BEGIN Information supplied

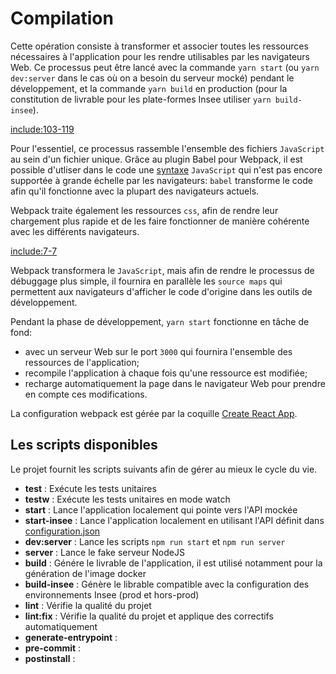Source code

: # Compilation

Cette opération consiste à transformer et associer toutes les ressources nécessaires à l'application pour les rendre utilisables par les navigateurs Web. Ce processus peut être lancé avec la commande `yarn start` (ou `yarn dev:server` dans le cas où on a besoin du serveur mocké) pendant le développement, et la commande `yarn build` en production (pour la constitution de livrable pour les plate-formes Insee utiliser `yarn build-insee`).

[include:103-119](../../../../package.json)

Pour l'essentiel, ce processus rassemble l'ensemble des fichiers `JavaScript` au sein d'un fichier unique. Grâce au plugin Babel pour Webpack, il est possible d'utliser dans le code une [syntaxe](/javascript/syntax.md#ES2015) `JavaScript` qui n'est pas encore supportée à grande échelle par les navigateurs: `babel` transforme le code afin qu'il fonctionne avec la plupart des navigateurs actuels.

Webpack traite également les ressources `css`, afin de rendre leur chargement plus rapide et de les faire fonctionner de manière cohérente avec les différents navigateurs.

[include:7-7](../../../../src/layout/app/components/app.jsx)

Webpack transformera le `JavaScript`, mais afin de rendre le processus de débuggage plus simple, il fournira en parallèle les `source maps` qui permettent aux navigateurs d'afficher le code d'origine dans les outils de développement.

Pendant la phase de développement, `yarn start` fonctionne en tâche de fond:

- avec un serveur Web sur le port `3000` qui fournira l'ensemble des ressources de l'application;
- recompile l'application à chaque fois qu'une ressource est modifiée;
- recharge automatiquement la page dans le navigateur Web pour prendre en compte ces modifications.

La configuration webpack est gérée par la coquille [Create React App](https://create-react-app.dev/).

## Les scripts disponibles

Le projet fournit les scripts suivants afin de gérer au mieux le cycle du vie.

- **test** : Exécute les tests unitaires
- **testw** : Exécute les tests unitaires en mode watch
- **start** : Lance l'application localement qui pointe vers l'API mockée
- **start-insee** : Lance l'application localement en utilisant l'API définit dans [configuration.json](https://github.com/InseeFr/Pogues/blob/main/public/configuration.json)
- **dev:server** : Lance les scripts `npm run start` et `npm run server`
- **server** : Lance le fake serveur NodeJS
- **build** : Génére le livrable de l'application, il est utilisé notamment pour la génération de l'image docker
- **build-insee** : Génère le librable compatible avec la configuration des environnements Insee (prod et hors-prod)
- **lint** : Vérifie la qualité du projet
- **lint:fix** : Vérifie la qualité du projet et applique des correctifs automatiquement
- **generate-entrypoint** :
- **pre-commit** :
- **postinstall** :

END Information supplied
BEGIN Information supplied

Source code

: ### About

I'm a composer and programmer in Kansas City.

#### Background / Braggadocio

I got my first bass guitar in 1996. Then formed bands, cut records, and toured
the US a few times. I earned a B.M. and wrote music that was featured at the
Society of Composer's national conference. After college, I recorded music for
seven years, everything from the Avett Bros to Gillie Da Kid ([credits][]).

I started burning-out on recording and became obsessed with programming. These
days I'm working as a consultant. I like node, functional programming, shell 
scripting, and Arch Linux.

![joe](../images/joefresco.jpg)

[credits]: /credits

END Information supplied

Your task is to show every line of the listing above containing "qualité".

**Task output:**
- **lint** : Vérifie la qualité du projet
- **lint:fix** : Vérifie la qualité du projet et applique des correctifs automatiquement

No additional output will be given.